[Entries shown]

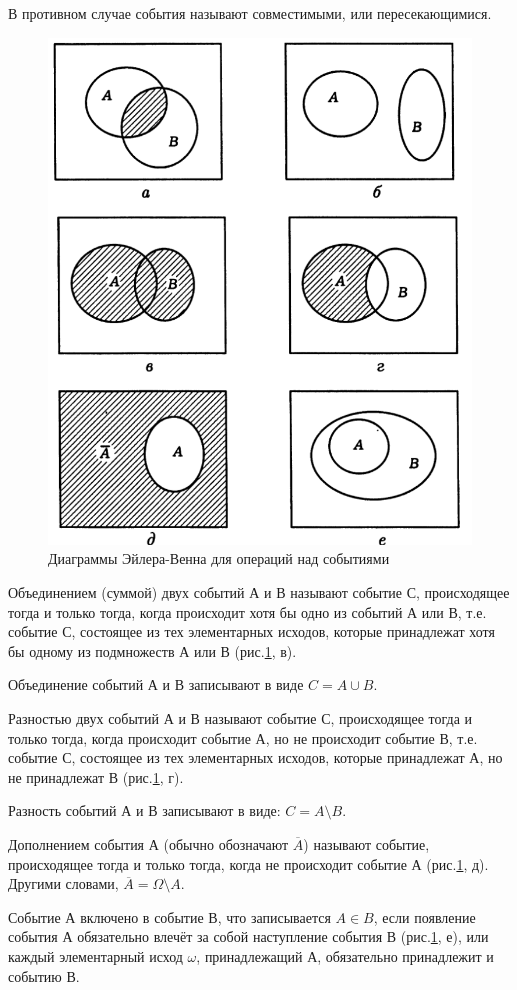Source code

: \documentclass{book}
\begin{document}
В противном случае события называют совместимыми, или пересекающимися.

\begin{figure}[h!]
  \centering
  \includegraphics[width=.7\textwidth]{./pictures/2.png}
  \caption{Диаграммы Эйлера-Венна для операций над событиями}
  \label{fig:2}
\end{figure}

Объединением (суммой) двух событий А и В называют событие С, происходящее тогда и только тогда, когда происходит хотя бы одно из событий А или В, т.е. событие С, состоящее из тех элементарных исходов, которые принадлежат хотя бы одному из подмножеств А или В (рис.\ref{fig:2}, в).

Объединение событий А и В записывают в виде $C=A\cup B$.

Разностью двух событий А и В называют событие С, происходящее тогда и только тогда, когда происходит событие А, но не происходит событие В, т.е. событие С, состоящее из тех элементарных исходов, которые принадлежат А, но не принадлежат В (рис.\ref{fig:2}, г).

Разность событий А и В записывают в виде: $C=A\setminus B$.

Дополнением события А (обычно обозначают $\overline{A}$) называют событие, происходящее тогда и только тогда, когда не происходит событие А (рис.\ref{fig:2}, д). Другими словами, $\overline{A}=\Omega\setminus A$.

Событие А включено в событие В, что записывается $A\in B$, если появление события А обязательно влечёт за собой наступление события В (рис.\ref{fig:2}, е), или каждый элементарный исход $\omega$, принадлежащий А, обязательно принадлежит и событию В.
\end{document}
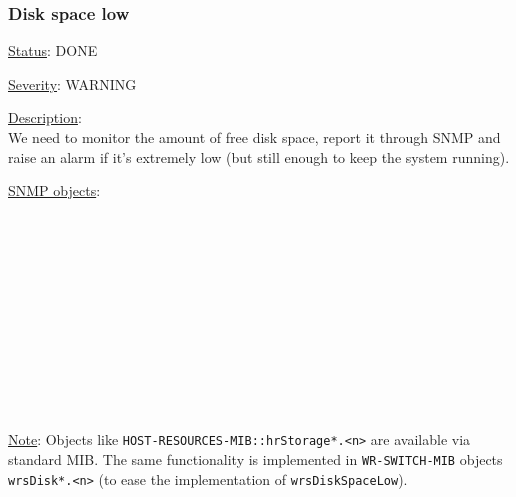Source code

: \subsubsection{\bf Disk space low}
		\label{fail:other:no_disk}
		\begin{pck_descr}
			\item [] \underline{Status}: DONE
			\item [] \underline{Severity}: WARNING
			\item [] \underline{Description}:\\
				We need to monitor the amount of free disk space, report it through SNMP
				and raise an alarm if it's extremely low (but still enough to keep the
				system running).
			\item [] \underline{SNMP objects}:\\
        {\footnotesize
				\\
				\\
				\\
				\\
				\\
				\\
				\\
				\\
				\\
				\\
				\\
         }
			\item [] \underline{Note}:
				Objects like \texttt{HOST-RESOURCES-MIB::hrStorage*.<n>} are available
				via standard MIB. The same functionality is implemented in
				\texttt{WR-SWITCH-MIB} objects \texttt{wrsDisk*.<n>} (to ease the
				implementation of \texttt{wrsDiskSpaceLow}).
		\end{pck_descr}

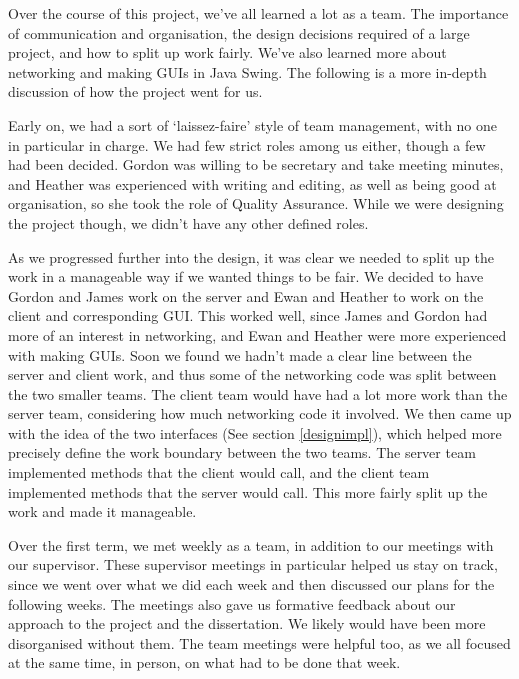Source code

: 
Over the course of this project, we've all learned a lot as a team. The importance of communication and organisation, the design decisions required of a large project, and how to split up work fairly. We've also learned more about networking and making GUIs in Java Swing. The following is a more in-depth discussion of how the project went for us.

Early on, we had a sort of `laissez-faire' style of team management, with no one in particular in charge. We had few strict roles among us either, though a few had been decided. Gordon was willing to be secretary and take meeting minutes, and Heather was experienced with writing and editing, as well as being good at organisation, so she took the role of Quality Assurance. While we were designing the project though, we didn't have any other defined roles.

As we progressed further into the design, it was clear we needed to split up the work in a manageable way if we wanted things to be fair. We decided to have Gordon and James work on the server and Ewan and Heather to work on the client and corresponding GUI. This worked well, since James and Gordon had more of an interest in networking, and Ewan and Heather were more experienced with making GUIs. Soon we found we hadn't made a clear line between the server and client work, and thus some of the networking code was split between the two smaller teams. The client team would have had a lot more work than the server team, considering how much networking code it involved. We then came up with the idea of the two interfaces (See section \ref{designimpl}), which helped more precisely define the work boundary between the two teams. The server team implemented methods that the client would call, and the client team implemented methods that the server would call. This more fairly split up the work and made it manageable.

Over the first term, we met weekly as a team, in addition to our meetings with our supervisor. These supervisor meetings in particular helped us stay on track, since we went over what we did each week and then discussed our plans for the following weeks. The meetings also gave us formative feedback about our approach to the project and the dissertation. We likely would have been more disorganised without them. The team meetings were helpful too, as we all focused at the same time, in person, on what had to be done that week.

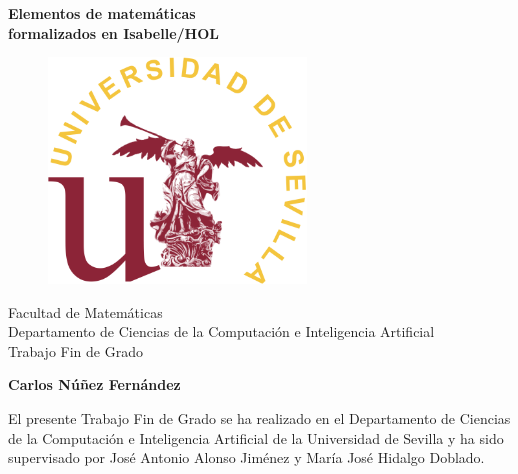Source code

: \documentclass[12pt,a4paper,twoside]{book}
\begin{document}

\begin{titlepage}
 \vspace*{2cm}
  \begin{center}
    {\huge \textbf{Elementos de matemáticas \\ \vspace*{1em}
                   formalizados en Isabelle/HOL}}
  \end{center}
  \vspace{3cm}
  \begin{center}
    \begin{figure}[h]
    \centering
    \includegraphics[height=6cm]{sello.png}
    \end{figure}
  \vspace{3cm}
    {\normalsize Facultad de Matemáticas} \\
    {\normalsize Departamento de Ciencias de la Computación e Inteligencia Artificial}\\
    {\normalsize Trabajo Fin de Grado} \\
  \end{center}
  \begin{center}
    {\large \textbf{Carlos Núñez Fernández}}
  \end{center}
\end{titlepage}

\newpage

El presente Trabajo Fin de Grado se ha realizado en el Departamento de
Ciencias de la Computación e Inteligencia Artificial de la Universidad
de Sevilla y ha sido supervisado por José Antonio Alonso Jiménez y María
José Hidalgo Doblado.
\end{document}
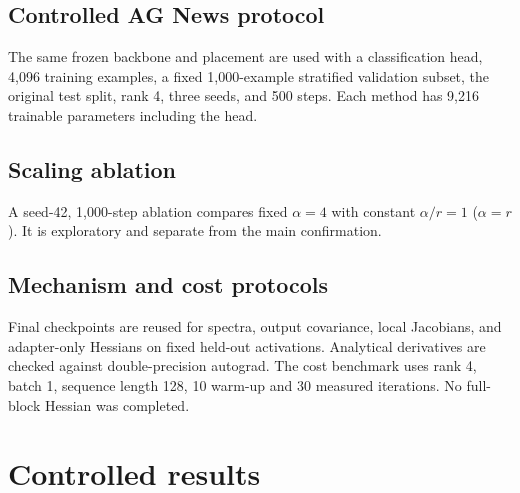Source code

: \documentclass[11pt]{article}
\begin{document}
\subsection{Controlled AG News protocol} The same frozen backbone and placement are used with a classification head, 4,096 training examples, a fixed 1,000-example stratified validation subset, the original test split, rank 4, three seeds, and 500 steps. Each method has 9,216 trainable parameters including the head.

\subsection{Scaling ablation} A seed-42, 1,000-step ablation compares fixed $\alpha=4$ with constant $\alpha/r=1$ ($\alpha=r$). It is exploratory and separate from the main confirmation.

\subsection{Mechanism and cost protocols} Final checkpoints are reused for spectra, output covariance, local Jacobians, and adapter-only Hessians on fixed held-out activations. Analytical derivatives are checked against double-precision autograd. The cost benchmark uses rank 4, batch 1, sequence length 128, 10 warm-up and 30 measured iterations. No full-block Hessian was completed.

\FloatBarrier\section{Controlled results}
\end{document}
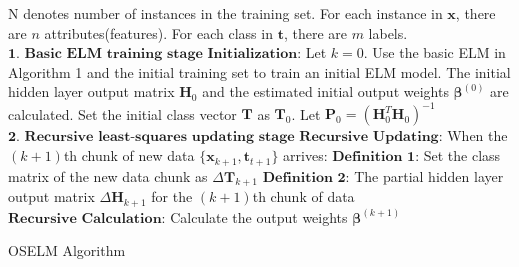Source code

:\documentclass[a4paper, 14pt]{extarticle}
\begin{document}
\begin{algorithm}[H]
\SetAlgoLined
{}
\BlankLine
{}  N denotes number of instances in the training set. For each instance in \( \mathbf{x}\), there are \(n\) attributes(features). For each class in \( \mathbf{t}\), there are \(m\) labels.
\BlankLine
$\textbf{1. Basic ELM training stage}$
\BlankLine
$\textbf{Initialization:}$ Let \(k = 0\). \newline Use the basic ELM in Algorithm 1 and the initial training set to train an initial ELM model. The initial hidden layer output matrix \(\mathbf{H}_0\) and the estimated initial output weights \(\mathbf{\beta}^{(0)}\) are calculated. Set the initial class vector \(\mathbf{T}\) as \(\mathbf{T}_0\). Let \(\mathbf{P}_0 = (\mathbf{H}^T_0\mathbf{H}_0)^{-1}\)
\BlankLine  
\BlankLine
$\textbf{2. Recursive least-squares updating stage}$
\BlankLine
$\textbf{Recursive Updating:}$ When the \((k+1)\)th chunk of new data \(\{\mathbf{x}_{k+1}, \mathbf{t}_{t+1}\}\) arrives:
\newline
$\textbf{Definition 1:}$ Set the class matrix of the new data chunk as \(\Delta\mathbf{T}_{k+1}\) 
\newline
$\textbf{Definition 2:}$ The partial hidden layer output matrix \(\Delta\mathbf{H}_{k+1}\) for the \((k+1)\)th chunk of data 
\newline
$\textbf{Recursive Calculation:}$ Calculate the output weights \(\mathbf{\beta}^{(k+1)}\)
\newline
{}
\BlankLine
 \caption{OSELM Algorithm}
\end{algorithm}
\end{document}
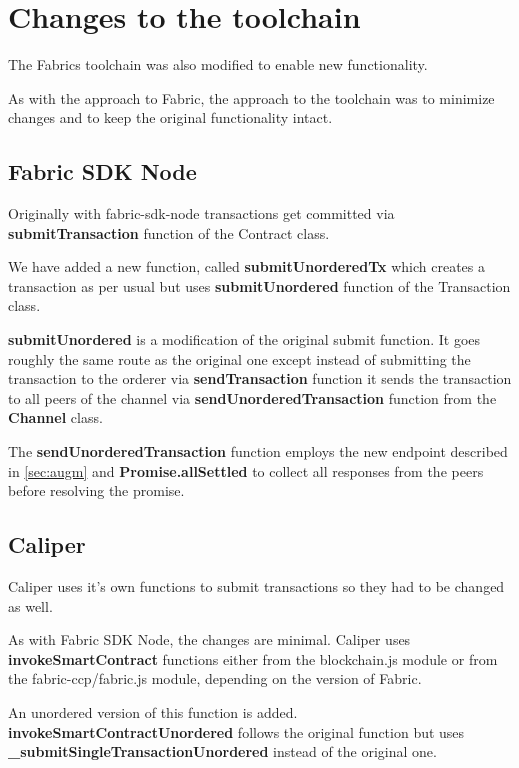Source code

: \chapter{Changes to the toolchain}\label{chapter:sdks}

The Fabrics toolchain was also modified to enable new functionality.

As with the approach to Fabric, the approach to the toolchain was to minimize changes and to keep the original functionality intact.

\section{Fabric SDK Node}\label{chapter:sdk}

Originally with fabric-sdk-node transactions get committed via \textbf{submitTransaction} function of the Contract class.

We have added a new function, called \textbf{submitUnorderedTx} which creates a transaction as per usual but uses \textbf{submitUnordered} function of the Transaction class.

\textbf{submitUnordered} is a modification of the original submit function.
It goes roughly the same route as the original one except instead of submitting the transaction to the orderer via \textbf{sendTransaction} function it sends the transaction to all peers of the channel via \textbf{sendUnorderedTransaction} function from the \textbf{Channel} class.

The \textbf{sendUnorderedTransaction} function employs the new endpoint described in \ref{sec:augm} and \textbf{Promise.allSettled} to collect all responses from the peers before resolving the promise.

\section{Caliper}\label{chapter:caliper}

Caliper uses it's own functions to submit transactions so they had to be changed as well.

As with Fabric SDK Node, the changes are minimal. Caliper uses \textbf{invokeSmartContract} functions either from the blockchain.js module or from the fabric-ccp/fabric.js module, depending on the version of Fabric.

An unordered version of this function is added. \textbf{invokeSmartContractUnordered} follows the original function but uses \textbf{\_submitSingleTransactionUnordered} instead of the original one.

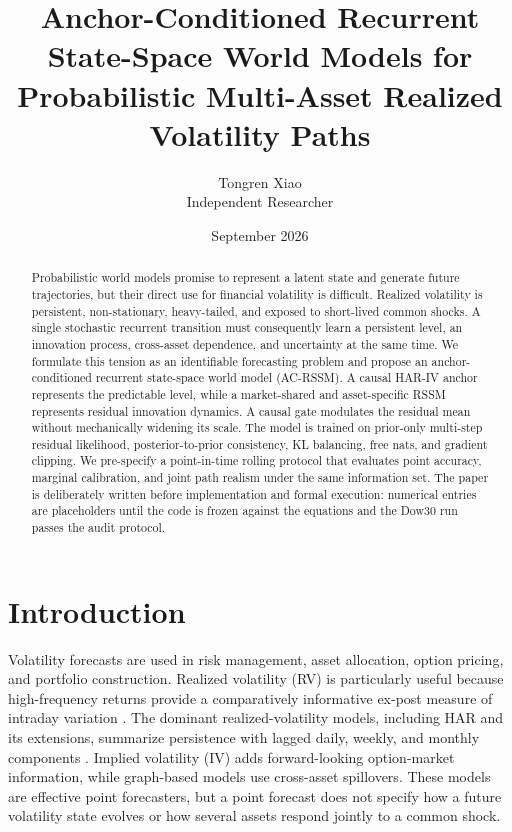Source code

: \documentclass[11pt]{article}
\title{Anchor-Conditioned Recurrent State-Space World Models for\\
Probabilistic Multi-Asset Realized Volatility Paths}
\author{Tongren Xiao\\\small Independent Researcher}
\date{September 2026}
\begin{document}
\maketitle

\begin{abstract}
Probabilistic world models promise to represent a latent state and generate future trajectories, but their direct use for financial volatility is difficult. Realized volatility is persistent, non-stationary, heavy-tailed, and exposed to short-lived common shocks. A single stochastic recurrent transition must consequently learn a persistent level, an innovation process, cross-asset dependence, and uncertainty at the same time. We formulate this tension as an identifiable forecasting problem and propose an anchor-conditioned recurrent state-space world model (AC-RSSM). A causal HAR-IV anchor represents the predictable level, while a market-shared and asset-specific RSSM represents residual innovation dynamics. A causal gate modulates the residual mean without mechanically widening its scale. The model is trained on prior-only multi-step residual likelihood, posterior-to-prior consistency, KL balancing, free nats, and gradient clipping. We pre-specify a point-in-time rolling protocol that evaluates point accuracy, marginal calibration, and joint path realism under the same information set. The paper is deliberately written before implementation and formal execution: numerical entries are placeholders until the code is frozen against the equations and the Dow30 run passes the audit protocol.
\end{abstract}

\section{Introduction}

Volatility forecasts are used in risk management, asset allocation, option pricing, and portfolio construction. Realized volatility (RV) is particularly useful because high-frequency returns provide a comparatively informative ex-post measure of intraday variation \cite{andersen2003}. The dominant realized-volatility models, including HAR and its extensions, summarize persistence with lagged daily, weekly, and monthly components \cite{corsi2009}. Implied volatility (IV) adds forward-looking option-market information, while graph-based models use cross-asset spillovers. These models are effective point forecasters, but a point forecast does not specify how a future volatility state evolves or how several assets respond jointly to a common shock.
\end{document}
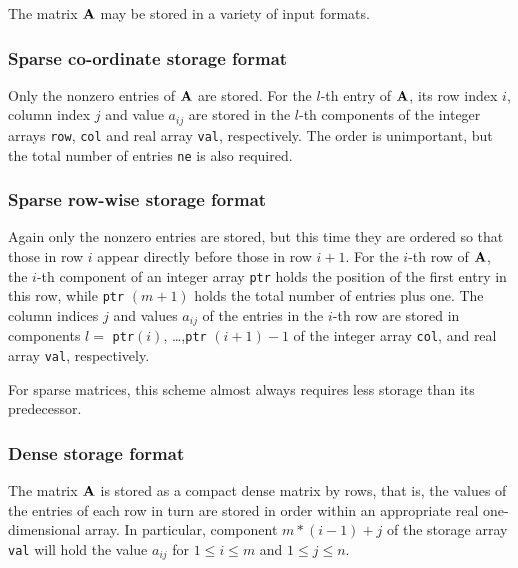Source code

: \documentclass{galahad}
\begin{document}
\vspace*{-8mm}

\galmatrix
The matrix ${\mathbf{A}}$ may be stored in a variety of input formats.

\subsubsection{Sparse co-ordinate storage format}\label{coordinate}
Only the nonzero entries of ${\mathbf{A}}$ are stored.
For the $l$-th entry of ${\mathbf{A}}$,
its row index $i$, column index $j$ and value $a_{ij}$
are stored in the $l$-th components of the integer arrays {\tt row},
{\tt col} and real array {\tt val}, respectively.
The order is unimportant, but the total number of entries
{\tt ne} is also required.

\subsubsection{Sparse row-wise storage format}\label{rowwise}
Again only the nonzero entries are stored,
but this time they are ordered so that those in row $i$ appear directly
before those in row $i+1$. For the $i$-th row of ${\mathbf{A}}$, the $i$-th component
of an integer array {\tt ptr} holds the position of the first entry in this row,
while {\tt ptr} $(m+1)$ holds the total number of entries plus one.
The column indices $j$ and values $a_{ij}$ of the entries in the $i$-th row
are stored in components
$l =$ {\tt ptr}$(i)$, \ldots ,{\tt ptr} $(i+1)-1$ of the
integer array {\tt col}, and real array {\tt val}, respectively.

For sparse matrices, this scheme almost always requires less storage than
its predecessor.

\subsubsection{Dense storage format}\label{dense}
The matrix ${\mathbf{A}}$ is stored as a compact
dense matrix by rows, that is, the values of the entries of each row in turn are
stored in order within an appropriate real one-dimensional array.
In particular,
component $m \ast (i-1) + j$ of the storage array {\tt val}
will hold the value $a_{ij}$
for $1 \leq i \leq m$ and $1 \leq j \leq n$.



\end{document}
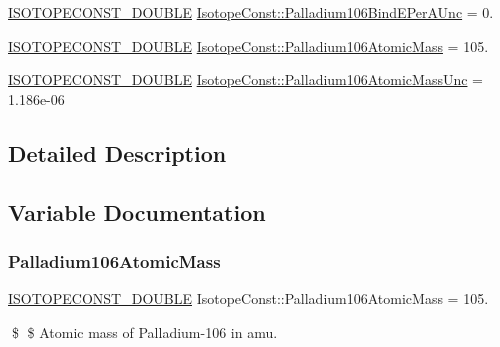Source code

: \begin{DoxyCompactItemize}
\mbox{\hyperlink{group___isotope_const-_macros_ga8f45a7272ce02c0b4c65c44636ed719a}{I\+S\+O\+T\+O\+P\+E\+C\+O\+N\+S\+T\+\_\+\+D\+O\+U\+B\+LE}} \mbox{\hyperlink{group___isotope_const-_palladium-_pd106_ga8c7fdf29c087dfcf792450a3e94601d5}{Isotope\+Const\+::\+Palladium106\+Bind\+E\+Per\+A\+Unc}} = 0.
\item 
\mbox{\hyperlink{group___isotope_const-_macros_ga8f45a7272ce02c0b4c65c44636ed719a}{I\+S\+O\+T\+O\+P\+E\+C\+O\+N\+S\+T\+\_\+\+D\+O\+U\+B\+LE}} \mbox{\hyperlink{group___isotope_const-_palladium-_pd106_gadb17e264a5395ecac61e75a933e63253}{Isotope\+Const\+::\+Palladium106\+Atomic\+Mass}} = 105.
\item 
\mbox{\hyperlink{group___isotope_const-_macros_ga8f45a7272ce02c0b4c65c44636ed719a}{I\+S\+O\+T\+O\+P\+E\+C\+O\+N\+S\+T\+\_\+\+D\+O\+U\+B\+LE}} \mbox{\hyperlink{group___isotope_const-_palladium-_pd106_ga7e7a6ddcf87da302a1df7285245fc164}{Isotope\+Const\+::\+Palladium106\+Atomic\+Mass\+Unc}} = 1.\+186e-\/06
\end{DoxyCompactItemize}


\subsection{Detailed Description}


\subsection{Variable Documentation}
\mbox{\label{group___isotope_const-_palladium-_pd106_gadb17e264a5395ecac61e75a933e63253}} 
\subsubsection{\texorpdfstring{Palladium106\+Atomic\+Mass}{Palladium106AtomicMass}}
{\footnotesize\ttfamily \mbox{\hyperlink{group___isotope_const-_macros_ga8f45a7272ce02c0b4c65c44636ed719a}{I\+S\+O\+T\+O\+P\+E\+C\+O\+N\+S\+T\+\_\+\+D\+O\+U\+B\+LE}} Isotope\+Const\+::\+Palladium106\+Atomic\+Mass = 105.}

\$ \$ Atomic mass of Palladium-\/106 in amu. \mbox{\label{group___isotope_const-_palladium-_pd106_ga7e7a6ddcf87da302a1df7285245fc164}}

[/Entries shown]

* _Exercise aim_
Lines with "setminus": copy every one of them from the listing above.

* _Reply to the exercise_
Разность событий А и В записывают в виде: $C=A\setminus B$.
Дополнением события А (обычно обозначают $\overline{A}$) называют событие, происходящее тогда и только тогда, когда не происходит событие А (рис.\ref{fig:2}, д). Другими словами, $\overline{A}=\Omega\setminus A$.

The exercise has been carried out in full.